Non c’è niente di più appassionante e allo stesso tempo privo di logica dell’elezione del pres… Ah no, invece c’è: il calcio, ovviamente. Appassionante va da sé, privo di logica è l’altra innegabile evidenza. Ad esempio il prossimo weekend, che se Dio vorrà non avrà più nemmeno il diversivo delle “chiame” per il Quirinale, sarà senza campionato: c’è la famigerata “pausa nazionali”. Soltanto che  la Nazionale italiana nemmeno gioca: neanche una amichevole noiosissima contro le Isole Faroe. Così assurdo, che sembra la posizione di Beppe Conte sull’elezione del capo dello stato. Roberto Mancini s’è dovuto inventare uno “stage Nazionale” a Coverciano di tre giorni per dare l’idea che un motivo per fermare la serie A ci fosse. Ma è così palesemente destituito di fondamento, lo stage, che è stato convocato persino Balotelli. Sono le regole imperscrutabili del calcio professionistico sottoposto alle angherie delle federazioni. Ad esempio, il presidente della Fifa, Gianni Infantino, va da tempo sostenendo la necessità di giocare i Mondiali ogni due anni: il motivo vero è cercare di raddoppiare gli incassi delle federazioni (e delle televisioni), lui invece ha costruito questa narrazione vagamente etica in base alla quale il torneo biennale darebbe da mangiare anche ai paesi poveri. Ma forse si è dimenticato del Qatar.   

Qualcuno dirà che è la mancanza di logica del calcio capitalista, ridotto a business miliardario epperò straccione. Che il calcio sia una macchina col motore fuori giri è evidente. Che la colpa sia del “libbberismo” è però dubbio: molto dipende da come lo si fa. Un’altra notizia appassionante ma di discutibile logica, ad esempio, viene dal calciomercato. La notizia dell’acquisto da parte della Juventus di Dusan Vlahovic, fenomenale giovanissimo bomber serbo fino a ieri in forza alla Fiorentina.
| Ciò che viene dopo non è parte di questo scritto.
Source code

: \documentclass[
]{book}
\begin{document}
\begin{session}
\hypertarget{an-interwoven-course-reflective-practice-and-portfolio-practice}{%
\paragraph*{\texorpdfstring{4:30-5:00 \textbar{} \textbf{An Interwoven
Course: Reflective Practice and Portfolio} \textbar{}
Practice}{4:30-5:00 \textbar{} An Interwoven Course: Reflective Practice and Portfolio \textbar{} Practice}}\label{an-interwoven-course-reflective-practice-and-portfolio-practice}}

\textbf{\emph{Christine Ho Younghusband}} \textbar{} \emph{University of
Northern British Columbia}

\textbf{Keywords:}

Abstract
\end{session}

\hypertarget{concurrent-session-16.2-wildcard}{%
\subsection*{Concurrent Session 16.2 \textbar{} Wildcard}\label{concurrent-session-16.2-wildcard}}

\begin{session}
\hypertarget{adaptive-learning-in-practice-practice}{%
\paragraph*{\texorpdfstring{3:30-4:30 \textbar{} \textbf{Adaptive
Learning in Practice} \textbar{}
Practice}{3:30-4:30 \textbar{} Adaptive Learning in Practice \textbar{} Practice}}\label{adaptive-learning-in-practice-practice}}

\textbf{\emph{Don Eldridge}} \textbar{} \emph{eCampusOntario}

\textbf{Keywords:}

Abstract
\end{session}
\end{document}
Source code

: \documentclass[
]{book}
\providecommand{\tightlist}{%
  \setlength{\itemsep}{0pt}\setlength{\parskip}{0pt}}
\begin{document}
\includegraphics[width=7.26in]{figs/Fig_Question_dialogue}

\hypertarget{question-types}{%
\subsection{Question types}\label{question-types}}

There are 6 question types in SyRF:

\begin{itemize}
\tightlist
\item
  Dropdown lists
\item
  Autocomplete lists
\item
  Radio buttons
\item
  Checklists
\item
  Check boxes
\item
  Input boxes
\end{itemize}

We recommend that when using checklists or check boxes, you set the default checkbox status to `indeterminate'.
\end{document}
Buonissimo affare, anzi secondo Sconcerti paragonabile, per la squadra della Real Casa torinese, a quello di Michel Platini. Il costo dell’operazione è alto: 67 milioni più 8 di bonus (nessun tifoso di calcio sa che cosa siano questi famosi “bonus”, ma ormai sono come i bitcoin o il quorum per il Quirinale: se non vuoi sembrare fesso devi dire “ah, poi i bonus…”) e 15 milioni lordi di stipendio. Ben spesi, visto che la società li ha.

Il moralismo non abita qui. Il lato stravagante è un altro. Lo scorso anno, in pieno lockdown (zero incassi), la Juventus si lanciò nell’operazione Superlega al grido: o così, o le società falliranno. Un anno dopo, ecco pronti 70 milioni sull’unghia per un solo acquisto. Magie? Magheggi? Addirittura “plusvalenze” (vedi alla voce “bonus”). Macché, i soldi ci sono. E’ la recente ricapitalizzazione da 400 milioni (250 vengono da Exor) che ha ripianato una situazione difficile e messo un gruzzolo per il mercato. In queste ore i dirigenti bianconeri stanno litigando col procuratore di Vlahovic, Darko Ristic, che vorrebbe la cifra monstre di 18 milioni come commissione. Una follia. Ma se ne puoi spendere quasi cento per il giocatore, che problema c’è? Lo scoppiettante mercato di gennaio sembra dirci che in verità i soldi sono tornati. Anche se ognuno ha il suo metodo. La Juve ricapitalizza a man bassa. Invece l’Inter cinese, sull’orlo del lastrico la scorsa estate, pare si sia risistemata con un nuovo mostruoso bond quinquennale da 420 milioni. Tradotto: l’Inter vivrà, ma a debito. Il Milan è in mano a un fondo che punta a rientrare dell’investimento con la crescita della squadra, ma senza spendere in acquisti. Auguri. La Roma di Friedkin, che di soldi veri ne ha senza fare debiti, non sembra intenzionata a buttarne, anche se Mourinho si lamenta un giorno sì e l’altro pure. Ognuno faccia come vuole, dei suoi soldi. L’assurdo, in questo affascinante gioco senza logica, è che a nessuno viene in mente il concetto più semplice: se non vuoi affondare, meglio tagliare i costi. Ma se invece i soldi ci sono, allora piantatela di lamentarvi e fateci divertire.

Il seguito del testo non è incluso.